View of Shanghai skyline from the Bund, the city’s historic central street. Photo by: Danijel James/Flickr, used under CC BY 2.0

I was on my way to visit Tom. He was a fu er dai, a second generation rich man. We had met on a gay chat app a few months back. He was 26, and owned a beauty products store, but it didn’t occupy much of his time. Mostly he just spent his family’s money. The problem was, he was gay and his parents were forcing him to get married.

I had met older Chinese gay men who were married. All of them had a child, all of them lived a double life, but I had never met anyone who was being forced into a marriage. It’s just the culture, I thought, that’s what you have to do. There are an estimated 20 million male homosexuals of marriageable age in China, according to Zhang Beichuan, a prominent scholar of sexuality, and some 80 percent of them will marry a woman. But then I wondered what it might be like for a straight man to be forced into a gay marriage. Tom was panicking. He sent me frantic texts, and talked of death and suicide. Rashly, I had offered to visit him to talk things over.

“No good can come of this,” Andrew warned. “There’s nothing you can do.” But I had already bought the ticket. Plus I had a romantic streak that made me foolish.

I flew from Shanghai to Ordos in Inner Mongolia. Over the years there had been massive real estate investments resulting in stunning and largely pointless buildings. No one could afford to live there and the result was a “ghost city,” beautiful on the outside, empty on the inside. Tom met me at the deserted airport. He was wearing designer jeans expensively shredded and resewn, a crisp white shirt, and a topaz blue jacket.

A view of Ordos Museum. Ordos City was built for over one million people, but only around 2 percent of its buildings were ever filled.
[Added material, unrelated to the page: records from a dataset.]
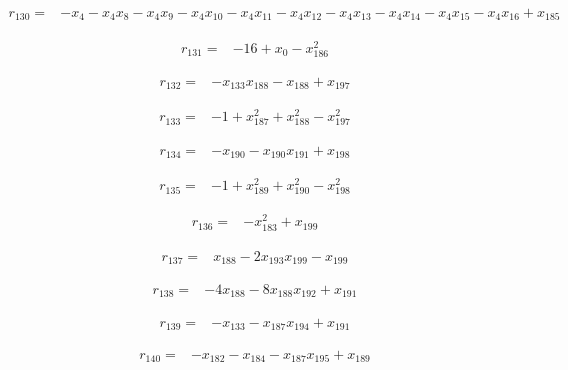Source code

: \documentclass[10pt,letterpaper]{article}
\theoremstyle{remark}\newtheorem{remark}[theorem]{Remark}
\begin{document}
\begin{align*}
r_{130}={}&-x_{4}-x_{4}x_{8}-x_{4}x_{9}-x_{4}x_{10}-x_{4}x_{11}-x_{4}x_{12}-x_{4}x_{13}-x_{4}x_{14}-x_{4}x_{15}-x_{4}x_{16}+x_{185}
\end{align*}

\begin{align*}
r_{131}={}&-16+x_{0}-x_{186}^{2}
\end{align*}

\begin{align*}
r_{132}={}&-x_{133}x_{188}-x_{188}+x_{197}
\end{align*}

\begin{align*}
r_{133}={}&-1+x_{187}^{2}+x_{188}^{2}-x_{197}^{2}
\end{align*}

\begin{align*}
r_{134}={}&-x_{190}-x_{190}x_{191}+x_{198}
\end{align*}

\begin{align*}
r_{135}={}&-1+x_{189}^{2}+x_{190}^{2}-x_{198}^{2}
\end{align*}

\begin{align*}
r_{136}={}&-x_{183}^{2}+x_{199}
\end{align*}

\begin{align*}
r_{137}={}&x_{188}-2x_{193}x_{199}-x_{199}
\end{align*}

\begin{align*}
r_{138}={}&-4x_{188}-8x_{188}x_{192}+x_{191}
\end{align*}

\begin{align*}
r_{139}={}&-x_{133}-x_{187}x_{194}+x_{191}
\end{align*}

\begin{align*}
r_{140}={}&-x_{182}-x_{184}-x_{187}x_{195}+x_{189}
\end{align*}
\end{document}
Photo by: Bert van Dijk/Flickr, used under CC BY 2.0

“Just remember you’re my English teacher,” Tom drilled into my head. “And don’t mention anything to do with gay. No one knows I’m gay. No one can suspect you’re gay either. And don’t let any of my friends add you on WeChat.”

I relished the challenge of going back into the closet for a few days. I also thought it would help give me some insight into what Tom was going through.

“But there’s a problem,” Tom said, interrupting my thoughts. “I’m really sorry but there’s no hot water in the whole of the town.”

Now this was something to worry about.

“You’re kidding, right?”

He wasn’t. The municipal government had just announced that the town’s natural gas supply would be shut off for three days. No hot water for showers, even in a five star hotel. I closed my eyes, contemplated my options, and picked up my phone. Giraffe?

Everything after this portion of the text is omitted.